Mais Neil vit alors un autre loup déboucher devant eux. Ce fut Dawn la plus rapide, cette fois : elle le poussa dans une rue parallèle, où ils filèrent tous les deux.
"Merci." lui dit-il, haletant.
"Je n'ai fait que fuir." répondit-elle en haussant les épaules.
"Vous fuyez merveilleusement bien." répondit-il. Il constata trop tard que ce n'était pas un compliment très adapté.
"Vous n'êtes pas mauvais non plus." répondit-elle en souriant.
Ils étaient à ce moment dans des rues très peu fréquentées. Ils eurent soudain la joie de tomber sur un agent de police, en train de surveiller un terrain vague, sans doute pour qu'on ne l'emporte pas. L'homme était armé d'une matraque. Neil et Dawn se dirigèrent vers lui, essayant de se dissimuler derrière lui.
"Qu'est-ce que vous, faites, les jeunes?" demanda l'agent.
Dawn et Neil lui montrèrent avec agitation et moult explications le loup qui s'avançait vers eux, la salive aux lèvres et l'air menaçant.
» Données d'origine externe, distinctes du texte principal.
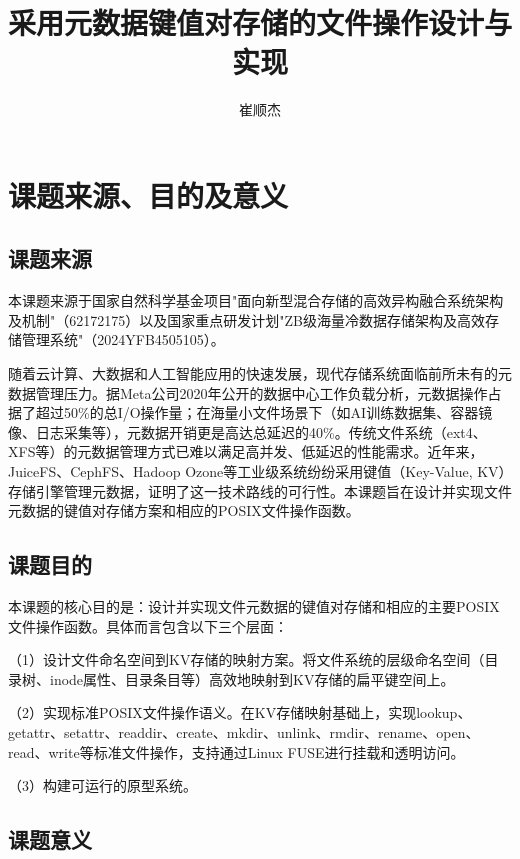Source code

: \documentclass[supercite]{Hust-undergraduate-kaiti}
\title{采用元数据键值对存储的文件操作设计与实现}
\author{崔顺杰}
\theoremstyle{definition}
\begin{document}
\maketitle
\clearpage


\section{课题来源、目的及意义}
\subsection{课题来源}

本课题来源于国家自然科学基金项目"面向新型混合存储的高效异构融合系统架构及机制"（62172175）以及国家重点研发计划"ZB级海量冷数据存储架构及高效存储管理系统"（2024YFB4505105）。

随着云计算、大数据和人工智能应用的快速发展，现代存储系统面临前所未有的元数据管理压力。据Meta公司2020年公开的数据中心工作负载分析，元数据操作占据了超过50\%的总I/O操作量；在海量小文件场景下（如AI训练数据集、容器镜像、日志采集等），元数据开销更是高达总延迟的40\%\cite{ref_bfo}。传统文件系统（ext4、XFS等）的元数据管理方式已难以满足高并发、低延迟的性能需求。近年来，JuiceFS、CephFS、Hadoop Ozone等工业级系统纷纷采用键值（Key-Value, KV）存储引擎管理元数据，证明了这一技术路线的可行性。本课题旨在设计并实现文件元数据的键值对存储方案和相应的POSIX文件操作函数。

\subsection{课题目的}

本课题的核心目的是：设计并实现文件元数据的键值对存储和相应的主要POSIX文件操作函数。具体而言包含以下三个层面：

（1）设计文件命名空间到KV存储的映射方案。将文件系统的层级命名空间（目录树、inode属性、目录条目等）高效地映射到KV存储的扁平键空间上。

（2）实现标准POSIX文件操作语义。在KV存储映射基础上，实现lookup、getattr、setattr、readdir、create、mkdir、unlink、rmdir、rename、open、read、write等标准文件操作，支持通过Linux FUSE进行挂载和透明访问。

（3）构建可运行的原型系统。

\subsection{课题意义}
\end{document}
Mais l'homme se contenta de plisser les yeux.
"Si c'est une blague, elle n'est pas drôle."
"Eh, c'est à nous de dire ça!" s'exclama Dawn.
L'agent haussa les épaules. "Filez! Et que je ne vous y reprenne plus!" Il fut très surpris de les voir en effet détaler à toutes jambes. Il surestima son autorité, ne pouvant voir l'énorme loup d'ombre qui le contournait pour s'approche de ses proies, lent et sûr de lui. "Encore une de ces nouvelles drogues, sans doute..." murmura-t-il pour lui-même. "Ah, les jeunes, de nos jours..."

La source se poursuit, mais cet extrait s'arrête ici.